Het gezichtsveld in het LRO-beeld (bovenaan) is 50 meter (164 ft) breed met het noorden naar boven wijzend en zonneverlichting vanuit het westen. Toen de SMART-1-orbiter landde, reisde hij van noord naar zuid. Zoals je op de afbeelding kunt zien, hakte de inslag van de orbiter een lange snee in het maanoppervlak uit, van vier meter breed en 20 meter lang.
De orbiter sneed over een kleine krater terwijl hij slipte en langs de graas liep en ook maangrond naar buiten stuurde. Dit zorgde voor helderdere stukken materiaal aan weerszijden van de krater en liet een weg van puin en schuin uitgestoten stof enkele tot tientallen kilometers voor waar het stopte.
Naast het onderzoeken en fotograferen van het maanoppervlak, kreeg de SMART-1-orbiter ook de taak om te zoeken naar bewijs van maanwaterijs. De SMART-1-missie diende ook als testbed voor een vorm van ionenvoortstuwing die bekend staat als Solar Electric Propulsion (SEP). Dit systeem is afhankelijk van elektrische energie die wordt gewonnen uit zonnepanelen om een Hall-effect stuwraketten aan te drijven, waarbij elektrische velden worden gebruikt om drijfgas te ioniseren en te versnellen om stuwkracht te genereren.
Vergeleken met conventionele raketten is deze vorm van voortstuwing extreem zuinig. Er werd slechts 82 kg xenon-drijfgas gebruikt om SMART-1 naar de maan te stuwen, terwijl slechts 1 kg drijfgas een delta-v van 45 m / s opleverde. De technologie stond echter nog in de kinderschoenen en de missie duurde 13 maanden om de maan te bereiken. Ter vergelijking: de Apollo-missies duurden ongeveer 8 tot 12 dagen om het maanoppervlak te bereiken en naar de aarde terug te keren.

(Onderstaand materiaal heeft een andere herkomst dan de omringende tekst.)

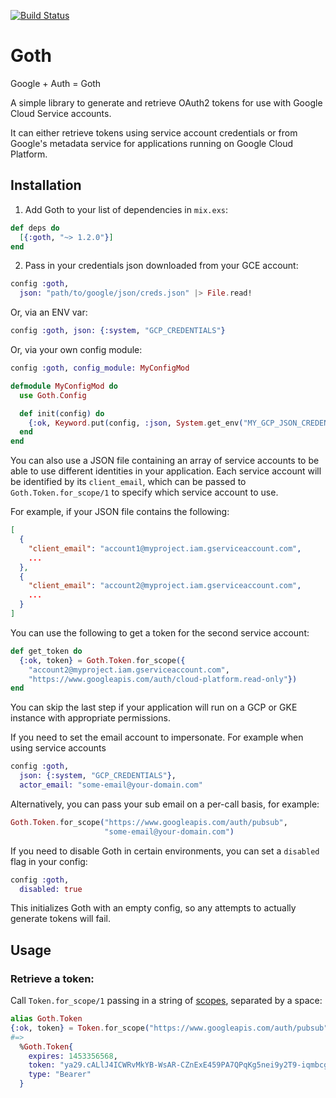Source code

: [![Build Status](https://travis-ci.org/peburrows/goth.svg?branch=master)](https://travis-ci.org/peburrows/goth)

# Goth
Google + Auth = Goth

A simple library to generate and retrieve OAuth2 tokens for use with Google Cloud Service accounts.

It can either retrieve tokens using service account credentials or from Google's metadata service for applications running on Google Cloud Platform.

## Installation

1. Add Goth to your list of dependencies in `mix.exs`:
  ```elixir
  def deps do
    [{:goth, "~> 1.2.0"}]
  end
  ```

2. Pass in your credentials json downloaded from your GCE account:

  ```elixir
  config :goth,
    json: "path/to/google/json/creds.json" |> File.read!
  ```

  Or, via an ENV var:
  ```elixir
  config :goth, json: {:system, "GCP_CREDENTIALS"}
  ```

  Or, via your own config module:
  ```elixir
  config :goth, config_module: MyConfigMod
  ```
  ```elixir
  defmodule MyConfigMod do
    use Goth.Config

    def init(config) do
      {:ok, Keyword.put(config, :json, System.get_env("MY_GCP_JSON_CREDENTIALS"))}
    end
  end
  ```

You can also use a JSON file containing an array of service accounts to be able to use different identities in your application. Each service
account will be identified by its ```client_email```, which can be passed to ```Goth.Token.for_scope/1``` to specify which service account to use.

For example, if your JSON file contains the following:

```json
[
  {
    "client_email": "account1@myproject.iam.gserviceaccount.com",
    ...
  },
  {
    "client_email": "account2@myproject.iam.gserviceaccount.com",
    ...
  }
]
```

You can use the following to get a token for the second service account:

```elixir
def get_token do
  {:ok, token} = Goth.Token.for_scope({
    "account2@myproject.iam.gserviceaccount.com",
    "https://www.googleapis.com/auth/cloud-platform.read-only"})
end
```

You can skip the last step if your application will run on a GCP or GKE instance with appropriate permissions.

If you need to set the email account to impersonate. For example when using service accounts

  ```elixir
  config :goth,
    json: {:system, "GCP_CREDENTIALS"},
    actor_email: "some-email@your-domain.com"
  ```

Alternatively, you can pass your sub email on a per-call basis, for example:

  ```elixir
  Goth.Token.for_scope("https://www.googleapis.com/auth/pubsub",
                       "some-email@your-domain.com")
  ```

If you need to disable Goth in certain environments, you can set a `disabled`
flag in your config:

  ```elixir
  config :goth,
    disabled: true
  ```

This initializes Goth with an empty config, so any attempts to actually generate
tokens will fail.

## Usage

### Retrieve a token:
Call `Token.for_scope/1` passing in a string of [scopes](https://developers.google.com/identity/protocols/googlescopes), separated by a space:
```elixir
alias Goth.Token
{:ok, token} = Token.for_scope("https://www.googleapis.com/auth/pubsub")
#=>
  %Goth.Token{
    expires: 1453356568,
    token: "ya29.cALlJ4ICWRvMkYB-WsAR-CZnExE459PA7QPqKg5nei9y2T9-iqmbcgxq8XrTATNn_BPim",
    type: "Bearer"
  }
```

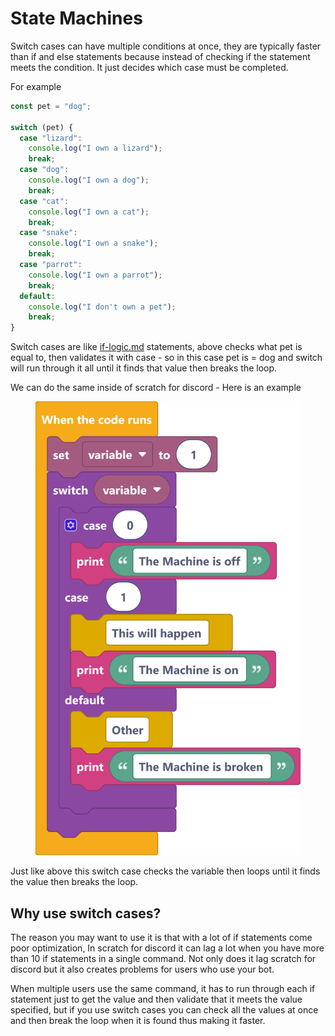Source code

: # State Machines

Switch cases can have multiple conditions at once, they are typically faster than if and else statements because instead of checking if the statement meets the condition.  It just decides which case must be completed.

For example

```javascript
const pet = "dog";
 
switch (pet) {
  case "lizard":
    console.log("I own a lizard");
    break;
  case "dog":
    console.log("I own a dog");
    break;
  case "cat":
    console.log("I own a cat");
    break;
  case "snake":
    console.log("I own a snake");
    break;
  case "parrot":
    console.log("I own a parrot");
    break;
  default:
    console.log("I don't own a pet");
    break;
}
```

Switch cases are like [if-logic.md](if-logic.md "mention") statements, above checks what pet is equal to, then validates it with case - so in this case pet is  = dog and switch will run through it all until it finds that value then breaks the loop.



We can do the same inside of scratch for discord - Here is an example

<figure><img src="../../../.gitbook/assets/image (1).png" alt=""><figcaption></figcaption></figure>

Just like above this switch case checks the variable then loops until it finds the value then breaks the loop.

## Why use switch cases?

The reason you may want to use it is that with a lot of if statements come poor optimization, In scratch for discord it can lag a lot when you have more than 10 if statements in a single command. Not only does it lag scratch for discord but it also creates problems for users who use your bot.

When multiple users use the same command, it has to run through each if statement just to get the value and then validate that it meets the value specified, but if you use switch cases you can check all the values at once and then break the loop when it is found thus making it faster.
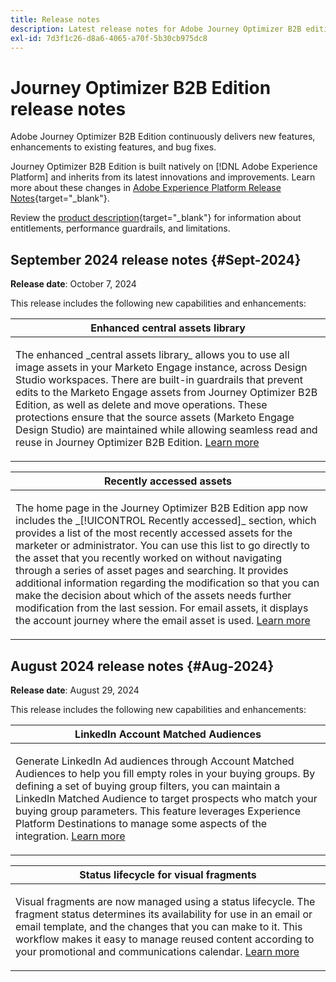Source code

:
 ```yaml
---
title: Release notes
description: Latest release notes for Adobe Journey Optimizer B2B edition
exl-id: 7d3f1c26-d8a6-4065-a70f-5b30cb975dc8
---
```

# Journey Optimizer B2B Edition release notes

Adobe Journey Optimizer B2B Edition continuously delivers new features, enhancements to existing features, and bug fixes.

Journey Optimizer B2B Edition is built natively on [!DNL Adobe Experience Platform] and inherits from its latest innovations and improvements. Learn more about these changes in [Adobe Experience Platform Release Notes](https://experienceleague.adobe.com/en/docs/experience-platform/release-notes/latest){target="_blank"}.

Review the [product description](https://helpx.adobe.com/legal/product-descriptions/adobe-journey-optimizer-b2b.html){target="_blank"} for information about entitlements, performance guardrails, and limitations.

## September 2024 release notes {#Sept-2024}

**Release date**: October 7, 2024

This release includes the following new capabilities and enhancements:

<table>
<thead>
<tr>
<th><strong>Enhanced central assets library</strong><br/></th>
</tr>
</thead>
<tbody>
<tr>
<td>
<p>The enhanced _central assets library_ allows you to use all image assets in your Marketo Engage instance, across Design Studio workspaces. There are built-in guardrails that prevent edits to the Marketo Engage assets from Journey Optimizer B2B Edition, as well as  delete and move operations. These protections ensure that the source assets (Marketo Engage Design Studio) are maintained while allowing seamless read and reuse in Journey Optimizer B2B Edition. <a href="../content/assets-overview.md#choose-an-asset-source">Learn more</a>
</td>
</tr>
</tbody>
</table>

<table>
<thead>
<tr>
<th><strong>Recently accessed assets</strong><br/></th>
</tr>
</thead>
<tbody>
<tr>
<td>
<p>The home page in the Journey Optimizer B2B Edition app now includes the _[!UICONTROL Recently accessed]_ section, which provides a list of the most recently accessed assets for the marketer or administrator. You can use this list to go directly to the asset that you recently worked on without navigating through a series of asset pages and searching. It provides additional information regarding the modification so that you can make the decision about which of the assets needs further modification from the last session. For email assets, it displays the account journey where the email asset is used. <a href="../home-page.md">Learn more</a>
</td>
</tr>
</tbody>
</table>

## August 2024 release notes {#Aug-2024}

**Release date**: August 29, 2024

This release includes the following new capabilities and enhancements:

<table>
<thead>
<tr>
<th><strong>LinkedIn Account Matched Audiences</strong><br/></th>
</tr>
</thead>
<tbody>
<tr>
<td>
<p>Generate LinkedIn Ad audiences through Account Matched Audiences to help you fill empty roles in your buying groups. By defining a set of buying group filters, you can maintain a LinkedIn Matched Audience to target prospects who match your buying group parameters. This feature leverages Experience Platform Destinations to manage some aspects of the integration. <a href="../data/linkedin-account-matched-audiences.md">Learn more</a>
</td>
</tr>
</tbody>
</table>

<table>
<thead>
<tr>
<th><strong>Status lifecycle for visual fragments</strong><br/></th>
</tr>
</thead>
<tbody>
<tr>
<td>
<p>Visual fragments are now managed using a status lifecycle. The fragment status determines its availability for use in an email or email template, and the changes that you can make to it. This workflow makes it easy to manage reused content according to your promotional and communications calendar. <a href="../content/fragments.md#fragment-status-and-lifecycle">Learn more</a>
</td>
</tr>
</tbody>
</table>
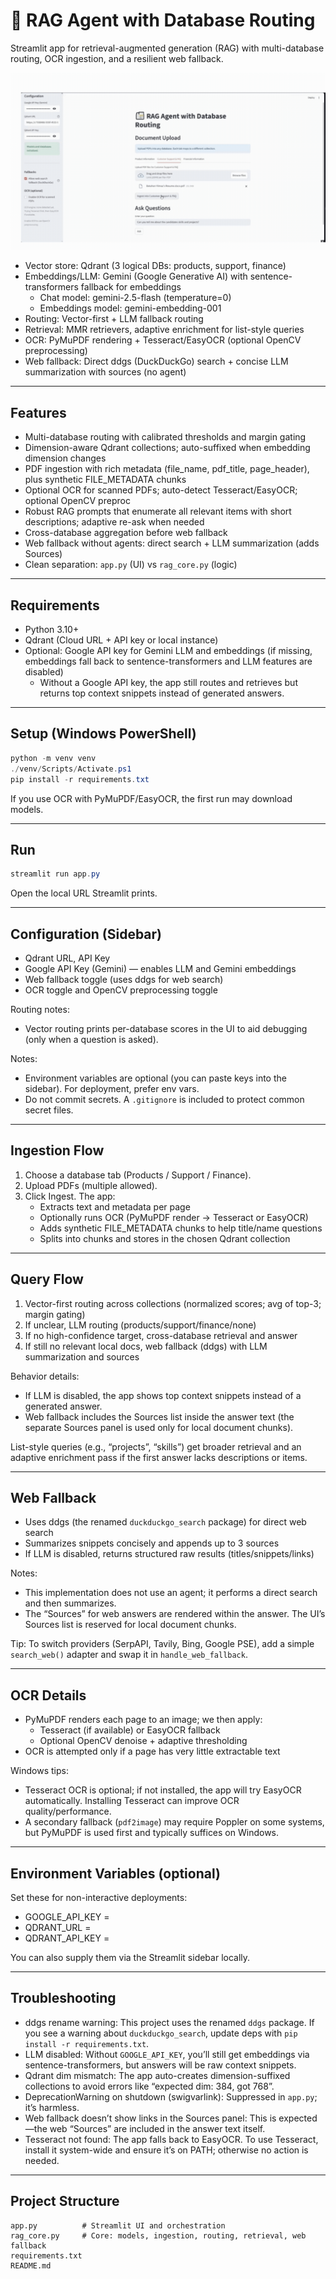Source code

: # 📠 RAG Agent with Database Routing

Streamlit app for retrieval-augmented generation (RAG) with multi-database routing, OCR ingestion, and a resilient web fallback.

![RAG-With-Routing demo](RAG-With-Routing.gif)

- Vector store: Qdrant (3 logical DBs: products, support, finance)
- Embeddings/LLM: Gemini (Google Generative AI) with sentence-transformers fallback for embeddings
  - Chat model: gemini-2.5-flash (temperature=0)
  - Embeddings model: gemini-embedding-001
- Routing: Vector-first + LLM fallback routing
- Retrieval: MMR retrievers, adaptive enrichment for list-style queries
- OCR: PyMuPDF rendering + Tesseract/EasyOCR (optional OpenCV preprocessing)
- Web fallback: Direct ddgs (DuckDuckGo) search + concise LLM summarization with sources (no agent)

---

## Features

- Multi-database routing with calibrated thresholds and margin gating
- Dimension-aware Qdrant collections; auto-suffixed when embedding dimension changes
- PDF ingestion with rich metadata (file_name, pdf_title, page_header), plus synthetic FILE_METADATA chunks
- Optional OCR for scanned PDFs; auto-detect Tesseract/EasyOCR; optional OpenCV preproc
- Robust RAG prompts that enumerate all relevant items with short descriptions; adaptive re-ask when needed
- Cross-database aggregation before web fallback
- Web fallback without agents: direct search + LLM summarization (adds Sources)
- Clean separation: `app.py` (UI) vs `rag_core.py` (logic)

---

## Requirements

- Python 3.10+
- Qdrant (Cloud URL + API key or local instance)
- Optional: Google API key for Gemini LLM and embeddings (if missing, embeddings fall back to sentence-transformers and LLM features are disabled)
  - Without a Google API key, the app still routes and retrieves but returns top context snippets instead of generated answers.

---

## Setup (Windows PowerShell)

```powershell
python -m venv venv
./venv/Scripts/Activate.ps1
pip install -r requirements.txt
```

If you use OCR with PyMuPDF/EasyOCR, the first run may download models.

---

## Run

```powershell
streamlit run app.py
```

Open the local URL Streamlit prints.

---

## Configuration (Sidebar)

- Qdrant URL, API Key
- Google API Key (Gemini) — enables LLM and Gemini embeddings
- Web fallback toggle (uses ddgs for web search)
- OCR toggle and OpenCV preprocessing toggle

Routing notes:
- Vector routing prints per-database scores in the UI to aid debugging (only when a question is asked).

Notes:
- Environment variables are optional (you can paste keys into the sidebar). For deployment, prefer env vars.
- Do not commit secrets. A `.gitignore` is included to protect common secret files.

---

## Ingestion Flow

1) Choose a database tab (Products / Support / Finance).
2) Upload PDFs (multiple allowed).
3) Click Ingest. The app:
   - Extracts text and metadata per page
   - Optionally runs OCR (PyMuPDF render → Tesseract or EasyOCR)
   - Adds synthetic FILE_METADATA chunks to help title/name questions
   - Splits into chunks and stores in the chosen Qdrant collection

---

## Query Flow

1) Vector-first routing across collections (normalized scores; avg of top-3; margin gating)
2) If unclear, LLM routing (products/support/finance/none)
3) If no high-confidence target, cross-database retrieval and answer
4) If still no relevant local docs, web fallback (ddgs) with LLM summarization and sources

Behavior details:
- If LLM is disabled, the app shows top context snippets instead of a generated answer.
- Web fallback includes the Sources list inside the answer text (the separate Sources panel is used only for local document chunks).

List-style queries (e.g., “projects”, “skills”) get broader retrieval and an adaptive enrichment pass if the first answer lacks descriptions or items.

---

## Web Fallback

- Uses ddgs (the renamed `duckduckgo_search` package) for direct web search
- Summarizes snippets concisely and appends up to 3 sources
- If LLM is disabled, returns structured raw results (titles/snippets/links)

Notes:
- This implementation does not use an agent; it performs a direct search and then summarizes.
- The “Sources” for web answers are rendered within the answer. The UI’s Sources list is reserved for local document chunks.

Tip: To switch providers (SerpAPI, Tavily, Bing, Google PSE), add a simple `search_web()` adapter and swap it in `handle_web_fallback`.

---

## OCR Details

- PyMuPDF renders each page to an image; we then apply:
  - Tesseract (if available) or EasyOCR fallback
  - Optional OpenCV denoise + adaptive thresholding
- OCR is attempted only if a page has very little extractable text

Windows tips:
- Tesseract OCR is optional; if not installed, the app will try EasyOCR automatically. Installing Tesseract can improve OCR quality/performance.
- A secondary fallback (`pdf2image`) may require Poppler on some systems, but PyMuPDF is used first and typically suffices on Windows.

---

## Environment Variables (optional)

Set these for non-interactive deployments:

- GOOGLE_API_KEY = <your-gemini-key>
- QDRANT_URL = <your-qdrant-url>
- QDRANT_API_KEY = <your-qdrant-key>

You can also supply them via the Streamlit sidebar locally.

---

## Troubleshooting

- ddgs rename warning: This project uses the renamed `ddgs` package. If you see a warning about `duckduckgo_search`, update deps with `pip install -r requirements.txt`.
- LLM disabled: Without `GOOGLE_API_KEY`, you’ll still get embeddings via sentence-transformers, but answers will be raw context snippets.
- Qdrant dim mismatch: The app auto-creates dimension-suffixed collections to avoid errors like “expected dim: 384, got 768”.
- DeprecationWarning on shutdown (swigvarlink): Suppressed in `app.py`; it’s harmless.
 - Web fallback doesn’t show links in the Sources panel: This is expected—the web “Sources” are included in the answer text itself.
 - Tesseract not found: The app falls back to EasyOCR. To use Tesseract, install it system-wide and ensure it’s on PATH; otherwise no action is needed.

---

## Project Structure

```
app.py          # Streamlit UI and orchestration
rag_core.py     # Core: models, ingestion, routing, retrieval, web fallback
requirements.txt
README.md
```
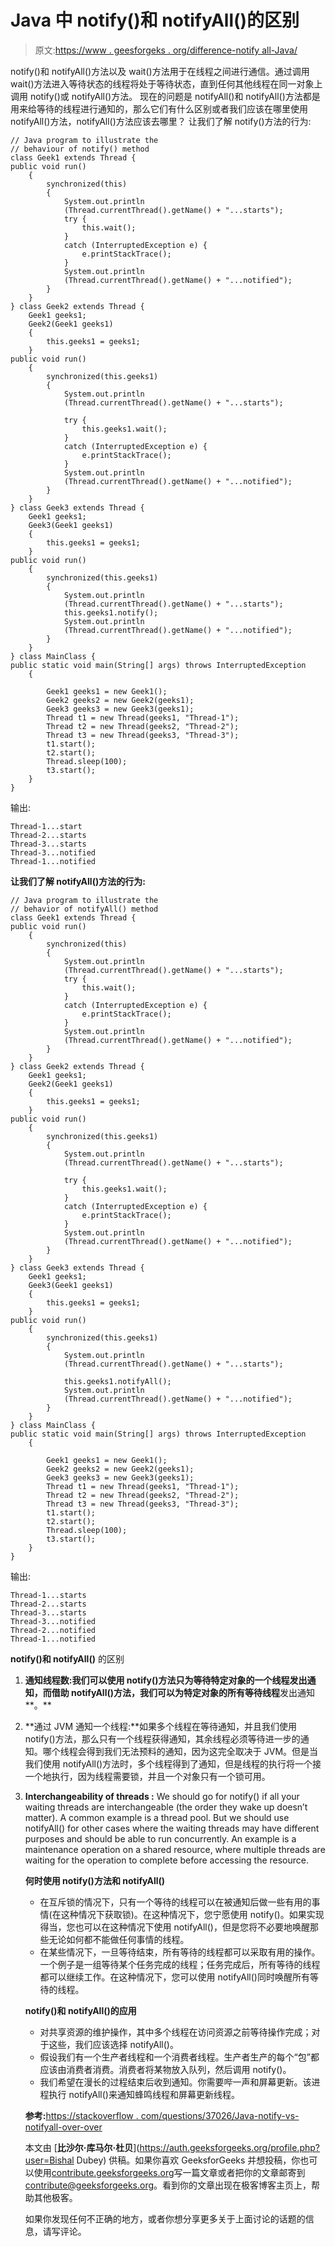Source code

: # Java 中 notify()和 notifyAll()的区别

> 原文:[https://www . geesforgeks . org/difference-notify all-Java/](https://www.geeksforgeeks.org/difference-notify-notifyall-java/)

notify()和 notifyAll()方法以及 wait()方法用于在线程之间进行通信。通过调用 wait()方法进入等待状态的线程将处于等待状态，直到任何其他线程在同一对象上调用 notify()或 notifyAll()方法。
现在的问题是 notifyAll()和 notifyAll()方法都是用来给等待的线程进行通知的，那么它们有什么区别或者我们应该在哪里使用 notifyAll()方法，notifyAll()方法应该去哪里？
让我们了解 notify()方法的行为:

```
// Java program to illustrate the
// behaviour of notify() method
class Geek1 extends Thread {
public void run()
    {
        synchronized(this)
        {
            System.out.println
            (Thread.currentThread().getName() + "...starts");
            try {
                this.wait();
            }
            catch (InterruptedException e) {
                e.printStackTrace();
            }
            System.out.println
            (Thread.currentThread().getName() + "...notified");
        }
    }
} class Geek2 extends Thread {
    Geek1 geeks1;
    Geek2(Geek1 geeks1)
    {
        this.geeks1 = geeks1;
    }
public void run()
    {
        synchronized(this.geeks1)
        {
            System.out.println
            (Thread.currentThread().getName() + "...starts");

            try {
                this.geeks1.wait();
            }
            catch (InterruptedException e) {
                e.printStackTrace();
            }
            System.out.println
            (Thread.currentThread().getName() + "...notified");
        }
    }
} class Geek3 extends Thread {
    Geek1 geeks1;
    Geek3(Geek1 geeks1)
    {
        this.geeks1 = geeks1;
    }
public void run()
    {
        synchronized(this.geeks1)
        {
            System.out.println
            (Thread.currentThread().getName() + "...starts");
            this.geeks1.notify();
            System.out.println
            (Thread.currentThread().getName() + "...notified");
        }
    }
} class MainClass {
public static void main(String[] args) throws InterruptedException
    {

        Geek1 geeks1 = new Geek1();
        Geek2 geeks2 = new Geek2(geeks1);
        Geek3 geeks3 = new Geek3(geeks1);
        Thread t1 = new Thread(geeks1, "Thread-1");
        Thread t2 = new Thread(geeks2, "Thread-2");
        Thread t3 = new Thread(geeks3, "Thread-3");
        t1.start();
        t2.start();
        Thread.sleep(100);
        t3.start();
    }
}
```

输出:

```
Thread-1...start
Thread-2...starts
Thread-3...starts
Thread-3...notified
Thread-1...notified

```

**让我们了解 notifyAll()方法的行为:**

```
// Java program to illustrate the
// behavior of notifyAll() method
class Geek1 extends Thread {
public void run()
    {
        synchronized(this)
        {
            System.out.println
            (Thread.currentThread().getName() + "...starts");
            try {
                this.wait();
            }
            catch (InterruptedException e) {
                e.printStackTrace();
            }
            System.out.println
            (Thread.currentThread().getName() + "...notified");
        }
    }
} class Geek2 extends Thread {
    Geek1 geeks1;
    Geek2(Geek1 geeks1)
    {
        this.geeks1 = geeks1;
    }
public void run()
    {
        synchronized(this.geeks1)
        {
            System.out.println
            (Thread.currentThread().getName() + "...starts");

            try {
                this.geeks1.wait();
            }
            catch (InterruptedException e) {
                e.printStackTrace();
            }
            System.out.println
            (Thread.currentThread().getName() + "...notified");
        }
    }
} class Geek3 extends Thread {
    Geek1 geeks1;
    Geek3(Geek1 geeks1)
    {
        this.geeks1 = geeks1;
    }
public void run()
    {
        synchronized(this.geeks1)
        {
            System.out.println
            (Thread.currentThread().getName() + "...starts");

            this.geeks1.notifyAll();
            System.out.println
            (Thread.currentThread().getName() + "...notified");
        }
    }
} class MainClass {
public static void main(String[] args) throws InterruptedException
    {

        Geek1 geeks1 = new Geek1();
        Geek2 geeks2 = new Geek2(geeks1);
        Geek3 geeks3 = new Geek3(geeks1);
        Thread t1 = new Thread(geeks1, "Thread-1");
        Thread t2 = new Thread(geeks2, "Thread-2");
        Thread t3 = new Thread(geeks3, "Thread-3");
        t1.start();
        t2.start();
        Thread.sleep(100);
        t3.start();
    }
}
```

输出:

```
Thread-1...starts
Thread-2...starts
Thread-3...starts
Thread-3...notified
Thread-2...notified
Thread-1...notified

```

**notify()和 notifyAll()** 的区别

1.  **通知线程数:**我们可以使用 notify()方法只为等待特定对象的一个线程发出通知**，而借助 notifyAll()方法，我们可以为特定对象的所有等待线程**发出通知**。**
2.  **通过 JVM 通知一个线程:**如果多个线程在等待通知，并且我们使用 notify()方法，那么只有一个线程获得通知，其余线程必须等待进一步的通知。哪个线程会得到我们无法预料的通知，因为这完全取决于 JVM。但是当我们使用 notifyAll()方法时，多个线程得到了通知，但是线程的执行将一个接一个地执行，因为线程需要锁，并且一个对象只有一个锁可用。
3.  **Interchangeability of threads :** We should go for notify() if all your waiting threads are interchangeable (the order they wake up doesn’t matter). A common example is a thread pool. But we should use notifyAll() for other cases where the waiting threads may have different purposes and should be able to run concurrently. An example is a maintenance operation on a shared resource, where multiple threads are waiting for the operation to complete before accessing the resource.

    **何时使用 notify()方法和 notifyAll()**

    *   在互斥锁的情况下，只有一个等待的线程可以在被通知后做一些有用的事情(在这种情况下获取锁)。在这种情况下，您宁愿使用 notify()。如果实现得当，您也可以在这种情况下使用 notifyAll()，但是您将不必要地唤醒那些无论如何都不能做任何事情的线程。
    *   在某些情况下，一旦等待结束，所有等待的线程都可以采取有用的操作。一个例子是一组等待某个任务完成的线程；任务完成后，所有等待的线程都可以继续工作。在这种情况下，您可以使用 notifyAll()同时唤醒所有等待的线程。

    **notify()和 notifyAll()的应用**

    *   对共享资源的维护操作，其中多个线程在访问资源之前等待操作完成；对于这些，我们应该选择 notifyAll()。
    *   假设我们有一个生产者线程和一个消费者线程。生产者生产的每个“包”都应该由消费者消费。消费者将某物放入队列，然后调用 notify()。
    *   我们希望在漫长的过程结束后收到通知。你需要哔一声和屏幕更新。该进程执行 notifyAll()来通知蜂鸣线程和屏幕更新线程。

    **参考:**[https://stackoverflow . com/questions/37026/Java-notify-vs-notifyall-over-over](https://stackoverflow.com/questions/37026/java-notify-vs-notifyall-all-over-again)

    本文由 [**比沙尔·库马尔·杜贝**](https://auth.geeksforgeeks.org/profile.php?user=Bishal Dubey) 供稿。如果你喜欢 GeeksforGeeks 并想投稿，你也可以使用[contribute.geeksforgeeks.org](http://www.contribute.geeksforgeeks.org)写一篇文章或者把你的文章邮寄到 contribute@geeksforgeeks.org。看到你的文章出现在极客博客主页上，帮助其他极客。

    如果你发现任何不正确的地方，或者你想分享更多关于上面讨论的话题的信息，请写评论。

Desalniettemin bleek deze eerste test van een door zonne-energie aangedreven Hall Effect-boegschroef succesvol, en een variant van deze technologie werd gebruikt door NASA's Dageraad ruimtevaartuig om Ceres en Vesta te verkennen. Deze vorm van voortstuwing zal ook worden gebruikt bij de deelname aan de ESA-JAXA BepiColombo-missie die in oktober zou starten. Bestaande uit twee orbiters - de Mercury Planetary Orbiter (MPO) en de Mercury Magnetospheric Orbiter (MMO) - zal deze missie de planeet in kaart brengen en de samenstelling, geofysica, atmosfeer, magnetosfeer en geologische geschiedenis ervan bestuderen, waardoor Mercury effectief het beste begrip krijgt datum.
Als klap op de vuurpijl was de SMART-1-missie ook de eerste ESA-missie die het maanoppervlak bereikte. De ESA is van plan de komende decennia bemande missies naar het maanoppervlak uit te voeren, met als hoogtepunt de oprichting van een internationaal maandorp - een buitenpost die zou fungeren als een soort opvolger van het International Space Station (ISS), waar astronauten zouden doorbrengen gedurende langere tijd vitaal onderzoek doen. Als het tijd is om dit station te bouwen, zal kennis van het maanoppervlak en de locatie van waterijs essentieel zijn.
Uiteindelijk heeft SMART-1 veel bijgedragen aan de Europese ruimteverkenning en informatie verkregen die essentieel is voor toekomstige verkenningsinspanningen. Het lijkt alleen maar passend dat de laatste rustperiode dan zou worden ontdekt, omdat het de gelegenheid biedt om na te denken over de vele prestaties van de missie en deze te eren. Dus rust zacht, SMART-1, en weet dat het werk dat je hielp pionieren, leidt tot een aantal grote doorbraken in de verkenning van de maan en de diepe ruimte!